*** Opening of Records to process ***

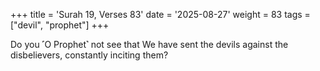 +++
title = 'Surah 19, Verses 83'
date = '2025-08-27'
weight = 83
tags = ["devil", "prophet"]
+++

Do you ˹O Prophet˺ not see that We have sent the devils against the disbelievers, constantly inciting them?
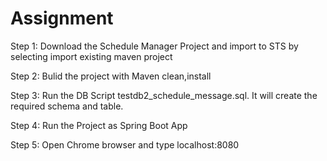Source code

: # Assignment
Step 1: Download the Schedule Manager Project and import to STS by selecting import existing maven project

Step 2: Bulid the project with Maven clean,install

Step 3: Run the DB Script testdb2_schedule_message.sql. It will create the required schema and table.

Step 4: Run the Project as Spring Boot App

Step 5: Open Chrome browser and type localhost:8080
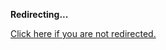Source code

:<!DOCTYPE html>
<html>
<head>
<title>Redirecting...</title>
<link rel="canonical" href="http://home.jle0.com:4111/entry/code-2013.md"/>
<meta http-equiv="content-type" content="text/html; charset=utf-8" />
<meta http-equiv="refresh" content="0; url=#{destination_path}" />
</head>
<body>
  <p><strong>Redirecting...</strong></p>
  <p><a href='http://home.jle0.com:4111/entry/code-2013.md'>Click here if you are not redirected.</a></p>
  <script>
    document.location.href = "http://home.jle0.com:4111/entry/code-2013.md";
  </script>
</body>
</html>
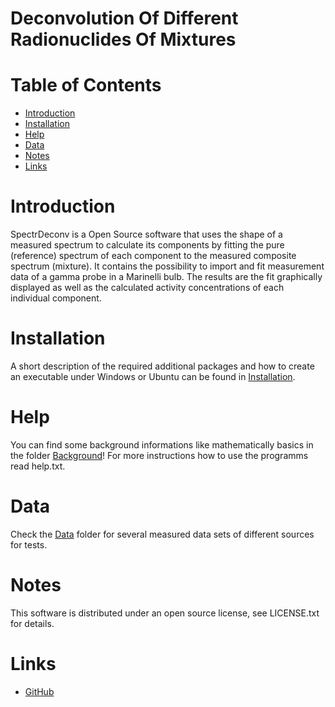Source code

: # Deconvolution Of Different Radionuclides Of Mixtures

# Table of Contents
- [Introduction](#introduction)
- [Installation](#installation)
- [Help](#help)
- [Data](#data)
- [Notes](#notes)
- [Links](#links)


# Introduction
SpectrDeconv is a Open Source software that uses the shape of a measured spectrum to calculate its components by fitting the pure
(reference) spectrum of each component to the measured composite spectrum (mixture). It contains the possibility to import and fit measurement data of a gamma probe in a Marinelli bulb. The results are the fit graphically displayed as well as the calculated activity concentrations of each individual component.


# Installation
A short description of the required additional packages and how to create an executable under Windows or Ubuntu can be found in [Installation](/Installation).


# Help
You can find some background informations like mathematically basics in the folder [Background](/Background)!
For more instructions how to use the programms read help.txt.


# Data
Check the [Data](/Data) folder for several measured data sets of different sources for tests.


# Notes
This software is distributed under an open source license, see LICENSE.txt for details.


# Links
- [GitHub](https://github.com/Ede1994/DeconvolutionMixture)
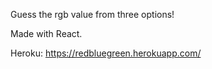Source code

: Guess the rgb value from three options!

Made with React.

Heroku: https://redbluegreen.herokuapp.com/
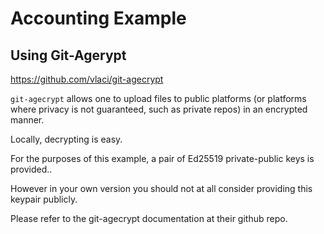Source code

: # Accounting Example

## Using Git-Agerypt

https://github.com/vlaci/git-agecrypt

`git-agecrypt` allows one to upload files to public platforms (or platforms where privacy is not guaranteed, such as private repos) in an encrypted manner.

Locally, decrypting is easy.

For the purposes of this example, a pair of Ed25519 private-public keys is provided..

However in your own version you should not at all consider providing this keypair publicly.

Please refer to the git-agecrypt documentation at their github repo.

*** Close of Records to process ***
*** Opening of Records to process ***

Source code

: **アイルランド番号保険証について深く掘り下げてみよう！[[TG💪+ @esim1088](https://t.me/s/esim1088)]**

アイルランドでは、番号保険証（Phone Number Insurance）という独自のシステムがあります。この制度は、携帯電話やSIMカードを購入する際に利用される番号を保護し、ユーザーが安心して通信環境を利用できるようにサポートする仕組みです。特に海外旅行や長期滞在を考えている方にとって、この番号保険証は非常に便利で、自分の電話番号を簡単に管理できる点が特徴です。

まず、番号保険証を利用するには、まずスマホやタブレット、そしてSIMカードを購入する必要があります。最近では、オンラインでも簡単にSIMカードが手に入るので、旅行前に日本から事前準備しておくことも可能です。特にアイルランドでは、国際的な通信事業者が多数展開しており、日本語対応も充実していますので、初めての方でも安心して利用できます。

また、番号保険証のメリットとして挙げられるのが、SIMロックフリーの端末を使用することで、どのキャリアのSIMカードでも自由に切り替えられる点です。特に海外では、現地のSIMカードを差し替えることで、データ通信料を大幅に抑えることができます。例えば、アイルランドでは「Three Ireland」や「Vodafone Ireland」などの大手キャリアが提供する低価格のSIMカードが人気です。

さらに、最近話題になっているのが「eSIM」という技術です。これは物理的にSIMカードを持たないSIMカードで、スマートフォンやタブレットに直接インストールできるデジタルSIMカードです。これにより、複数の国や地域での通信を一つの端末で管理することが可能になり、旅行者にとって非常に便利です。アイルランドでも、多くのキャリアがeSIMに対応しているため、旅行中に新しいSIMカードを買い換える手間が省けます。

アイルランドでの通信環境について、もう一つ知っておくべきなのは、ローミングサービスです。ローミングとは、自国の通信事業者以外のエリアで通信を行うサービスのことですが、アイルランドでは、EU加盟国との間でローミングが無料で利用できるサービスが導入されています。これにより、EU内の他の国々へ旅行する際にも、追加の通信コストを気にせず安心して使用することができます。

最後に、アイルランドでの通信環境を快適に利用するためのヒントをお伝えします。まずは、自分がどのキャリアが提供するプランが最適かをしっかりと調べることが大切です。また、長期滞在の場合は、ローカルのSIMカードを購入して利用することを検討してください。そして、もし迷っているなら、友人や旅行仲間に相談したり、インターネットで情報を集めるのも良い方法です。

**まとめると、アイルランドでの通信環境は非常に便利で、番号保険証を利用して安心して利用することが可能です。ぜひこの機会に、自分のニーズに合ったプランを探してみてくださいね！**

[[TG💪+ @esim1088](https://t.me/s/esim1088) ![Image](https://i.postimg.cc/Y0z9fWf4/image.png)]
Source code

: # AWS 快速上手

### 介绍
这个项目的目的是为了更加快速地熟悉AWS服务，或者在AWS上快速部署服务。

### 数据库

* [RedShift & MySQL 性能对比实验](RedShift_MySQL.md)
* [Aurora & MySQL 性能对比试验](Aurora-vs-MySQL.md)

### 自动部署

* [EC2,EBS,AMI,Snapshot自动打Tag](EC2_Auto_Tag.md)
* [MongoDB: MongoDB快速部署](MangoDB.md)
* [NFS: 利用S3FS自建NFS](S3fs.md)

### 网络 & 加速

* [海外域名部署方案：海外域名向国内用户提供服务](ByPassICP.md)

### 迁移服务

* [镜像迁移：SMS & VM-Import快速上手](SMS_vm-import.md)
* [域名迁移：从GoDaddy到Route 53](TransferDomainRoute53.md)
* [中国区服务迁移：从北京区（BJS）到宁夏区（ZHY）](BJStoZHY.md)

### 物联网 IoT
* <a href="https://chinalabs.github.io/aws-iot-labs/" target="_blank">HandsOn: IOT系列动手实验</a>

*** Close of Records to process ***

## The task
All lines above that contain the word "with" are to be copied.

## Answer for the task
Step 2: Bulid the project with Maven clean,install
Made with React.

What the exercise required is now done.